Das Personal des Kantons Zürich ist künftig nur noch bei zwei Gesellschaften unfallversichert. Die Axa Winterthur und die Zürich Versicherungs-Gesellschaft teilen sich den Auftrag auf.

Künftig sind die Hälfte des Zürcher Staatspersonals bei der Axa Winterthur versichert.
Künftig sind die Hälfte des Zürcher Staatspersonals bei der Axa Winterthur versichert.
Marc Dahinden

Die Finanzdirektion hat die obligatorische und die zusätzliche freiwillige Unfallversicherung für das Personal des Kantons Zürich neu vergeben. Das Auftragsvolumen von rund 42 Millionen Franken teilen sich die Axa Winterthur und die Zürich Versicherungs-Gesellschaft je hälftig.

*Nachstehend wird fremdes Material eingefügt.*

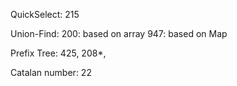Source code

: QuickSelect:
215

Union-Find:
200: based on array
947: based on Map

Prefix Tree:
425, 208*,

Catalan number:
22
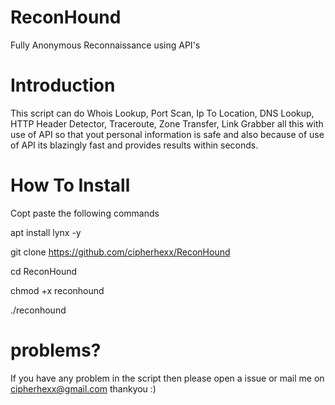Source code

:# ReconHound
Fully Anonymous Reconnaissance using API's

# Introduction
This script can do Whois Lookup, Port Scan, Ip To Location,
DNS Lookup, HTTP Header Detector, Traceroute,
Zone Transfer, Link Grabber all this with use of API so that yout personal information is safe and also because of use of API its blazingly fast and provides results within seconds.

# How To Install
Copt paste the following commands 

apt install lynx -y

git clone https://github.com/cipherhexx/ReconHound

cd ReconHound

chmod +x reconhound 

./reconhound

# problems?
If you have any problem in the script then please open a issue or mail me on cipherhexx@gmail.com thankyou :)
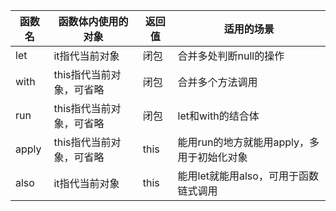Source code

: | 函数名 | 函数体内使用的对象       | 返回值 | 适用的场景                                 |
| ------ | ------------------------ | ------ | ------------------------------------------ |
| let    | it指代当前对象           | 闭包   | 合并多处判断null的操作                     |
| with   | this指代当前对象，可省略 | 闭包   | 合并多个方法调用                           |
| run    | this指代当前对象，可省略 | 闭包   | let和with的结合体                          |
| apply  | this指代当前对象，可省略 | this   | 能用run的地方就能用apply，多用于初始化对象 |
| also   | it指代当前对象           | this   | 能用let就能用also，可用于函数链式调用      |

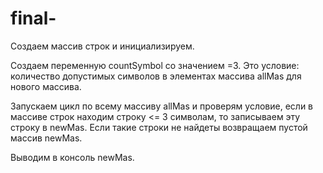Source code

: # final-

Создаем массив строк и инициализируем.

Создаем переменную countSymbol со значением =3. Это условие: количество допустимых символов в элементах массива allMas для нового массива.

Запускаем цикл по всему массиву allMas и проверям условие, если в массиве строк находим строку <= 3 символам, то записываем эту строку в newMas. Если такие строки не найдеты возвращаем пустой массив newMas.

Выводим в консоль newMas.
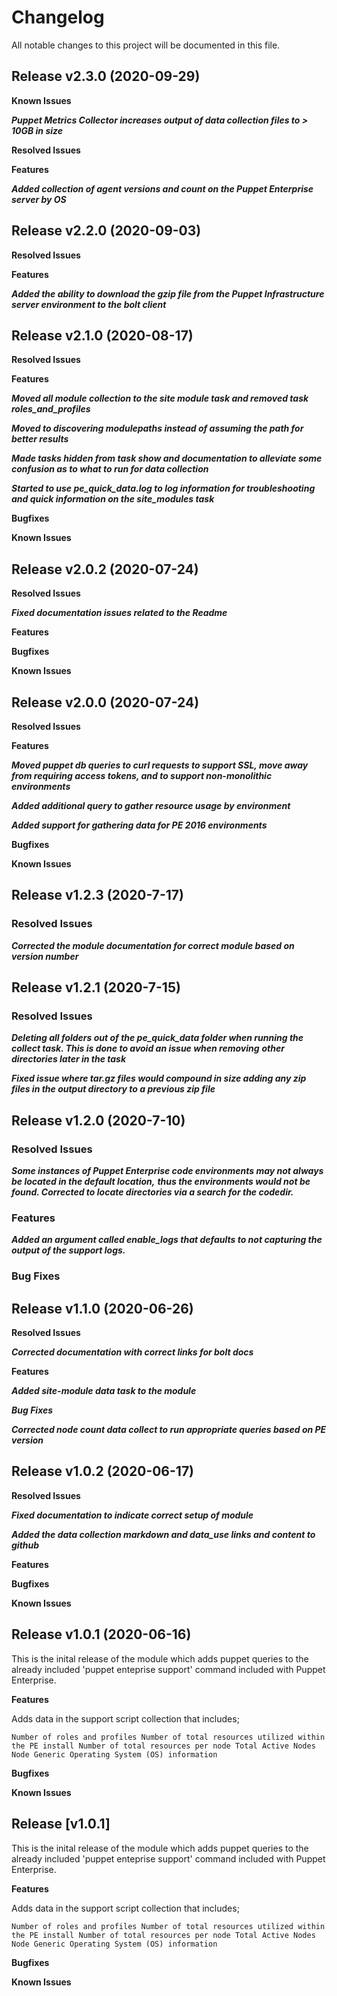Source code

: # Changelog

All notable changes to this project will be documented in this file.

## Release v2.3.0 (2020-09-29)

**Known Issues**

***Puppet Metrics Collector increases output of data collection files to > 10GB in size***

**Resolved Issues**

**Features**

***Added collection of agent versions and count on the Puppet Enterprise server by OS***

## Release v2.2.0 (2020-09-03)

**Resolved Issues**

**Features**

***Added the ability to download the gzip file from the Puppet Infrastructure server environment to the bolt client***

## Release v2.1.0 (2020-08-17)

**Resolved Issues**

**Features**

***Moved all module collection to the site module task and removed task roles_and_profiles***

***Moved to discovering modulepaths instead of assuming the path for better results***

***Made tasks hidden from task show and documentation to alleviate some confusion as to what to run for data collection***

***Started to use pe_quick_data.log to log information for troubleshooting and quick information on the site_modules task***

**Bugfixes**

**Known Issues**

## Release v2.0.2 (2020-07-24)

**Resolved Issues**

***Fixed documentation issues related to the Readme***

**Features**

**Bugfixes**

**Known Issues**

## Release v2.0.0 (2020-07-24)

**Resolved Issues**

**Features**

***Moved puppet db queries to curl requests to support SSL, move away from requiring access tokens, and to support non-monolithic environments***

***Added additional query to gather resource usage by environment***

***Added support for gathering data for PE 2016 environments***

**Bugfixes**

**Known Issues**

## Release v1.2.3 (2020-7-17)

### Resolved Issues

***Corrected the module documentation for correct module based on version number***

## Release v1.2.1 (2020-7-15)

### Resolved Issues

***Deleting all folders out of the pe_quick_data folder when running the collect task.  This is done to avoid an issue when removing***
***other directories later in the task***

***Fixed issue where tar.gz files would compound in size adding any zip files in the output directory to a previous zip file***

## Release v1.2.0 (2020-7-10)

### Resolved Issues

***Some instances of Puppet Enterprise code environments may not always be located in the default location,***
***thus the environments would not be found.   Corrected to locate directories via a search for the codedir.***

### Features

***Added an argument called enable_logs that defaults to not capturing the output of the support logs.***

### Bug Fixes

## Release v1.1.0 (2020-06-26)

**Resolved Issues**

***Corrected documentation with correct links for bolt docs***

**Features**

***Added site-module data task to the module***

***Bug Fixes***

***Corrected node count data collect to run appropriate queries based on PE version***

## Release v1.0.2 (2020-06-17)

**Resolved Issues**

***Fixed documentation to indicate correct setup of module***

***Added the data collection markdown and data_use links and content to github***

**Features**

**Bugfixes**

**Known Issues**

## Release v1.0.1 (2020-06-16)

This is the inital release of the module which adds puppet queries to the already included 'puppet enteprise support' command included with Puppet Enterprise.

**Features**

Adds data in the support script collection that includes;

`Number of roles and profiles
 Number of total resources utilized within the PE install
 Number of total resources per node
 Total Active Nodes
 Node Generic Operating System (OS) information`

**Bugfixes**

**Known Issues**

## Release [v1.0.1]

This is the inital release of the module which adds puppet queries to the already included 'puppet enteprise support' command included with Puppet Enterprise.

**Features**

Adds data in the support script collection that includes;

`Number of roles and profiles
 Number of total resources utilized within the PE install
 Number of total resources per node
 Total Active Nodes
 Node Generic Operating System (OS) information`

**Bugfixes**

**Known Issues**
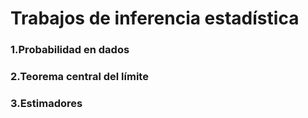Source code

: # Trabajos de inferencia estadística

### 1.Probabilidad en dados
### 2.Teorema central del límite
### 3.Estimadores
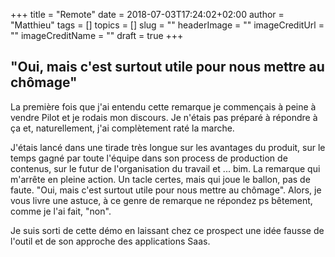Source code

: +++
title       = "Remote"
date        = 2018-07-03T17:24:02+02:00
author      = "Matthieu"
tags        = []
topics      = []
slug        = ""
headerImage = ""
imageCreditUrl = ""
imageCreditName = ""
draft       = true
+++

## "Oui, mais c'est surtout utile pour nous mettre au chômage"

La première fois que j'ai entendu cette remarque je commençais à peine à vendre Pilot et je rodais mon discours. Je n'étais pas préparé à répondre à ça et, naturellement, j'ai complètement raté la marche. 

J'étais lancé dans une tirade très longue sur les avantages du produit, sur le temps gagné par toute l'équipe dans son process de production de contenus, sur le futur de l'organisation du travail et ... bim. La remarque qui m'arrête en pleine action. Un tacle certes, mais qui joue le ballon, pas de faute. "Oui, mais c'est surtout utile pour nous mettre au chômage". Alors, je vous livre une astuce, à ce genre de remarque ne répondez ps bêtement, comme je l'ai fait, "non". 

Je suis sorti de cette démo en laissant chez ce prospect une idée fausse de l'outil et de son approche des applications Saas.


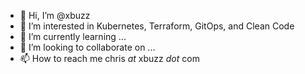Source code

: - 👋 Hi, I’m @xbuzz
- 👀 I’m interested in Kubernetes, Terraform, GitOps, and Clean Code
- 🌱 I’m currently learning ...
- 💞️ I’m looking to collaborate on ...
- 📫 How to reach me chris _at_ xbuzz _dot_ com

<!---
xbuzz/xbuzz is a ✨ special ✨ repository because its `README.md` (this file) appears on your GitHub profile.
You can click the Preview link to take a look at your changes.
--->
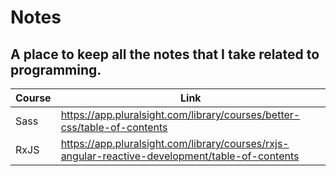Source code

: # Notes

## A place to keep all the notes that I take related to programming.

| Course | Link                                                                                            |
| ------ | ----------------------------------------------------------------------------------------------- |
| Sass   | https://app.pluralsight.com/library/courses/better-css/table-of-contents                        |
| RxJS   | https://app.pluralsight.com/library/courses/rxjs-angular-reactive-development/table-of-contents |

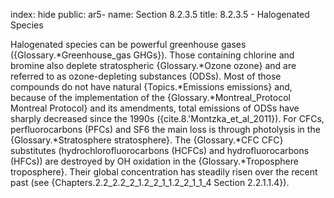 index: hide
public: ar5-
name: Section 8.2.3.5
title: 8.2.3.5 - Halogenated Species

Halogenated species can be powerful greenhouse gases ({Glossary.*Greenhouse_gas GHGs}). Those containing chlorine and bromine also deplete stratospheric {Glossary.*Ozone ozone} and are referred to as ozone-depleting substances (ODSs). Most of those compounds do not have natural {Topics.*Emissions emissions} and, because of the implementation of the {Glossary.*Montreal_Protocol Montreal Protocol} and its amendments, total emissions of ODSs have sharply decreased since the 1990s ({cite.8.'Montzka_et_al_2011}). For CFCs, perfluorocarbons (PFCs) and SF6 the main loss is through photolysis in the {Glossary.*Stratosphere stratosphere}. The {Glossary.*CFC CFC} substitutes (hydrochlorofluorocarbons (HCFCs) and hydrofluorocarbons (HFCs)) are destroyed by OH oxidation in the {Glossary.*Troposphere troposphere}. Their global concentration has steadily risen over the recent past (see {Chapters.2.2_2.2_2_1.2_2_1_1.2_2_1_1_4 Section 2.2.1.1.4}).
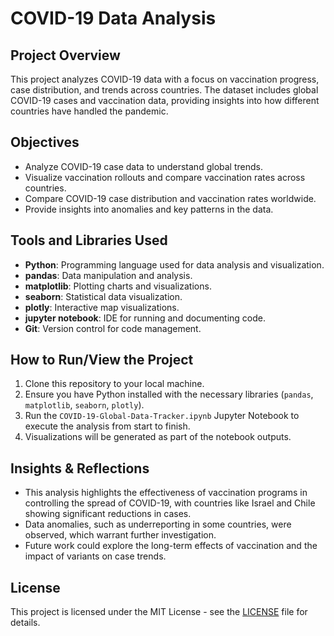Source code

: # COVID-19 Data Analysis

## Project Overview
This project analyzes COVID-19 data with a focus on vaccination progress, case distribution, and trends across countries. The dataset includes global COVID-19 cases and vaccination data, providing insights into how different countries have handled the pandemic.

## Objectives
- Analyze COVID-19 case data to understand global trends.
- Visualize vaccination rollouts and compare vaccination rates across countries.
- Compare COVID-19 case distribution and vaccination rates worldwide.
- Provide insights into anomalies and key patterns in the data.

## Tools and Libraries Used
- **Python**: Programming language used for data analysis and visualization.
- **pandas**: Data manipulation and analysis.
- **matplotlib**: Plotting charts and visualizations.
- **seaborn**: Statistical data visualization.
- **plotly**: Interactive map visualizations.
- **jupyter notebook**: IDE for running and documenting code.
- **Git**: Version control for code management.

## How to Run/View the Project
1. Clone this repository to your local machine.
2. Ensure you have Python installed with the necessary libraries (`pandas`, `matplotlib`, `seaborn`, `plotly`).
3. Run the `COVID-19-Global-Data-Tracker.ipynb` Jupyter Notebook to execute the analysis from start to finish.
4. Visualizations will be generated as part of the notebook outputs.

## Insights & Reflections
- This analysis highlights the effectiveness of vaccination programs in controlling the spread of COVID-19, with countries like Israel and Chile showing significant reductions in cases.
- Data anomalies, such as underreporting in some countries, were observed, which warrant further investigation.
- Future work could explore the long-term effects of vaccination and the impact of variants on case trends.

## License
This project is licensed under the MIT License - see the [LICENSE](LICENSE) file for details.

Der neue Vertrag läuft ab 1. Januar 2016. Bisher war der Auftrag auf vier Gesellschaften verteilt gewesen - angeführt von Axa Winterthur mit 48 Prozent und Zürich mit 37 Prozent, wie die Finanzdirektion am Freitag mitteilte.

Auf die Ausschreibung hin hatten fünf Versicherungsgesellschaften Offerten eingereicht. Die Axa Winterthur und die Zürich Versicherungs-Gesellschaft hätten dabei praktisch identisch und klar besser als die anderen Anbieter abgeschnitten, heisst es in der Mitteilung.

Die Finanzdirektion erwartet, dass die Belastung des Kantons durch die Prämien künftig um rund eine Million Franken tiefer ausfallen wird als bisher. Die effektiven Kosten hingen davon ab, wie viele Personen nächste Jahr unter die Versicherungsdeckung fallen.

Grundsätzlich umfasst die Police alle Mitarbeitenden der Verwaltung, soweit sie aufgrund ihres Berufes nicht bei der Suva versichert sind. Versichert sind auch mehrere selbständige kantonalen Betriebe.